§ **THE PROBLEM**: Repeat all of the records word for word, but skip any picture.
Start of SOURCE RECORDS
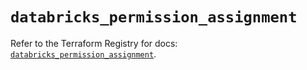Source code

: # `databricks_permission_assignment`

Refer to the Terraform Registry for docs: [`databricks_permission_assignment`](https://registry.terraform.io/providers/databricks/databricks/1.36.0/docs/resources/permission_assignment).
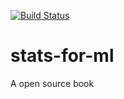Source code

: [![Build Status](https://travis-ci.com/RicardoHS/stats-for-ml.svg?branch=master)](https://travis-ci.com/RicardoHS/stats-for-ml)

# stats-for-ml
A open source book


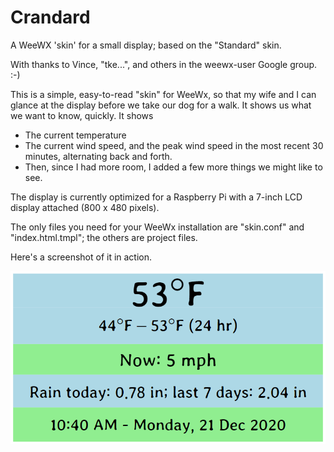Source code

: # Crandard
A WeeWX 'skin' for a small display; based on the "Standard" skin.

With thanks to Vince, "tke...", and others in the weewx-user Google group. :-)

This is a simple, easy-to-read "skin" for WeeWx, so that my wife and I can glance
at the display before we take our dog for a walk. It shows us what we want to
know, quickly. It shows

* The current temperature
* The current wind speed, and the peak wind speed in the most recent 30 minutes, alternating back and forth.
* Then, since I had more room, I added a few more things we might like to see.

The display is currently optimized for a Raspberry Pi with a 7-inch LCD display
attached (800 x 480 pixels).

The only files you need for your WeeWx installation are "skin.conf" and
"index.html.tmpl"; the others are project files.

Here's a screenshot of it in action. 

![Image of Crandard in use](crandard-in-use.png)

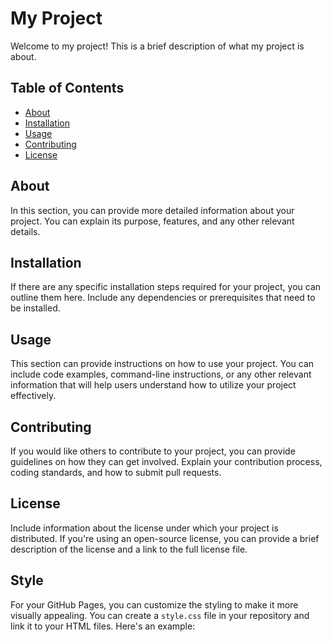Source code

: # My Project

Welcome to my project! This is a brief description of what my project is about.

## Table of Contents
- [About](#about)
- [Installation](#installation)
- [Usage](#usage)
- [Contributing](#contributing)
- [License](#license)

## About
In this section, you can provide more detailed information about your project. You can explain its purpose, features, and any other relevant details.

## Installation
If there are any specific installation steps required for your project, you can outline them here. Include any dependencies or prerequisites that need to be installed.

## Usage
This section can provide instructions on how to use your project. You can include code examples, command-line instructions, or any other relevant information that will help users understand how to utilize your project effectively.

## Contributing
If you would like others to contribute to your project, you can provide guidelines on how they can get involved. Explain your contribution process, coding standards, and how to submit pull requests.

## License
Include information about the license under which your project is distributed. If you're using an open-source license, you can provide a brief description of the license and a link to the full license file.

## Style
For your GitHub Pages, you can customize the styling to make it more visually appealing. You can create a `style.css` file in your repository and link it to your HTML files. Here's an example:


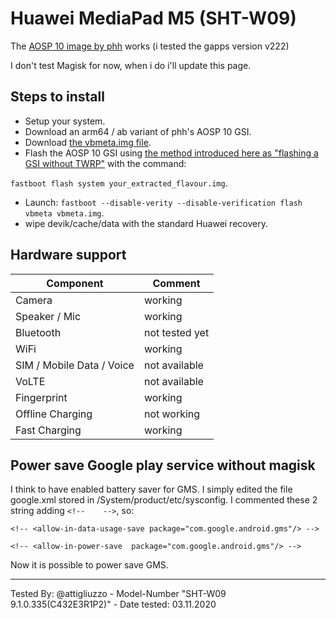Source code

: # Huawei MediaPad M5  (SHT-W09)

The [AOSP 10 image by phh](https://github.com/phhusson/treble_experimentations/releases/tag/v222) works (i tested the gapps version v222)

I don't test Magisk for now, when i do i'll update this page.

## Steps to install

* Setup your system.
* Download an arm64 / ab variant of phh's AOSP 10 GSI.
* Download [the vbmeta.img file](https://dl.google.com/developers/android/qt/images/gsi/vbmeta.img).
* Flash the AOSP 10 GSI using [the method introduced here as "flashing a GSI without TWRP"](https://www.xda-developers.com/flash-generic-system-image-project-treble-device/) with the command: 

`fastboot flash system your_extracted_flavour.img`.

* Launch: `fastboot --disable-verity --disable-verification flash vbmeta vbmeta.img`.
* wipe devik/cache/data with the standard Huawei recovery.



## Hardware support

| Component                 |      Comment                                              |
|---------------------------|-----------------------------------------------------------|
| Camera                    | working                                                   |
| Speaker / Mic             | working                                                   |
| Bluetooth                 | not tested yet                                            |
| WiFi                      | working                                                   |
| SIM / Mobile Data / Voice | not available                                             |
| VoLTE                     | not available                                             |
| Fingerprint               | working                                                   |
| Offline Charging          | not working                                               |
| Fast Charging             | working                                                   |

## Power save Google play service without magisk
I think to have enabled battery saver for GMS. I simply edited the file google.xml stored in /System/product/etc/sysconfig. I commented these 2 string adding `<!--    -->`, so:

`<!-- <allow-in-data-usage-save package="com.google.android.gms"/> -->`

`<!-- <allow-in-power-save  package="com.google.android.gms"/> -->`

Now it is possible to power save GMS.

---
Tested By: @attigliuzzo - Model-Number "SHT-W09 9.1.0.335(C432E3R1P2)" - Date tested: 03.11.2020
End of SOURCE RECORDS
§ **ANSWER FOR THE TASK**:
Source code

: # `databricks_permission_assignment`

Refer to the Terraform Registry for docs: [`databricks_permission_assignment`](https://registry.terraform.io/providers/databricks/databricks/1.36.0/docs/resources/permission_assignment).
Source code

: [![Build Status](https://travis-ci.com/RicardoHS/stats-for-ml.svg?branch=master)](https://travis-ci.com/RicardoHS/stats-for-ml)

# stats-for-ml
A open source book


Source code

: # Crandard
A WeeWX 'skin' for a small display; based on the "Standard" skin.

With thanks to Vince, "tke...", and others in the weewx-user Google group. :-)

This is a simple, easy-to-read "skin" for WeeWx, so that my wife and I can glance
at the display before we take our dog for a walk. It shows us what we want to
know, quickly. It shows

* The current temperature
* The current wind speed, and the peak wind speed in the most recent 30 minutes, alternating back and forth.
* Then, since I had more room, I added a few more things we might like to see.

The display is currently optimized for a Raspberry Pi with a 7-inch LCD display
attached (800 x 480 pixels).

The only files you need for your WeeWx installation are "skin.conf" and
"index.html.tmpl"; the others are project files.

Here's a screenshot of it in action. 

![Image of Crandard in use](crandard-in-use.png)

Source code

: # My Project

Welcome to my project! This is a brief description of what my project is about.

## Table of Contents
- [About](#about)
- [Installation](#installation)
- [Usage](#usage)
- [Contributing](#contributing)
- [License](#license)

## About
In this section, you can provide more detailed information about your project. You can explain its purpose, features, and any other relevant details.

## Installation
If there are any specific installation steps required for your project, you can outline them here. Include any dependencies or prerequisites that need to be installed.

## Usage
This section can provide instructions on how to use your project. You can include code examples, command-line instructions, or any other relevant information that will help users understand how to utilize your project effectively.

## Contributing
If you would like others to contribute to your project, you can provide guidelines on how they can get involved. Explain your contribution process, coding standards, and how to submit pull requests.

## License
Include information about the license under which your project is distributed. If you're using an open-source license, you can provide a brief description of the license and a link to the full license file.

## Style
For your GitHub Pages, you can customize the styling to make it more visually appealing. You can create a `style.css` file in your repository and link it to your HTML files. Here's an example:


Source code

: # Huawei MediaPad M5  (SHT-W09)

The [AOSP 10 image by phh](https://github.com/phhusson/treble_experimentations/releases/tag/v222) works (i tested the gapps version v222)

I don't test Magisk for now, when i do i'll update this page.

## Steps to install

* Setup your system.
* Download an arm64 / ab variant of phh's AOSP 10 GSI.
* Download [the vbmeta.img file](https://dl.google.com/developers/android/qt/images/gsi/vbmeta.img).
* Flash the AOSP 10 GSI using [the method introduced here as "flashing a GSI without TWRP"](https://www.xda-developers.com/flash-generic-system-image-project-treble-device/) with the command: 

`fastboot flash system your_extracted_flavour.img`.

* Launch: `fastboot --disable-verity --disable-verification flash vbmeta vbmeta.img`.
* wipe devik/cache/data with the standard Huawei recovery.



## Hardware support

| Component                 |      Comment                                              |
|---------------------------|-----------------------------------------------------------|
| Camera                    | working                                                   |
| Speaker / Mic             | working                                                   |
| Bluetooth                 | not tested yet                                            |
| WiFi                      | working                                                   |
| SIM / Mobile Data / Voice | not available                                             |
| VoLTE                     | not available                                             |
| Fingerprint               | working                                                   |
| Offline Charging          | not working                                               |
| Fast Charging             | working                                                   |

## Power save Google play service without magisk
I think to have enabled battery saver for GMS. I simply edited the file google.xml stored in /System/product/etc/sysconfig. I commented these 2 string adding `<!--    -->`, so:

`<!-- <allow-in-data-usage-save package="com.google.android.gms"/> -->`

`<!-- <allow-in-power-save  package="com.google.android.gms"/> -->`

Now it is possible to power save GMS.

---
Tested By: @attigliuzzo - Model-Number "SHT-W09 9.1.0.335(C432E3R1P2)" - Date tested: 03.11.2020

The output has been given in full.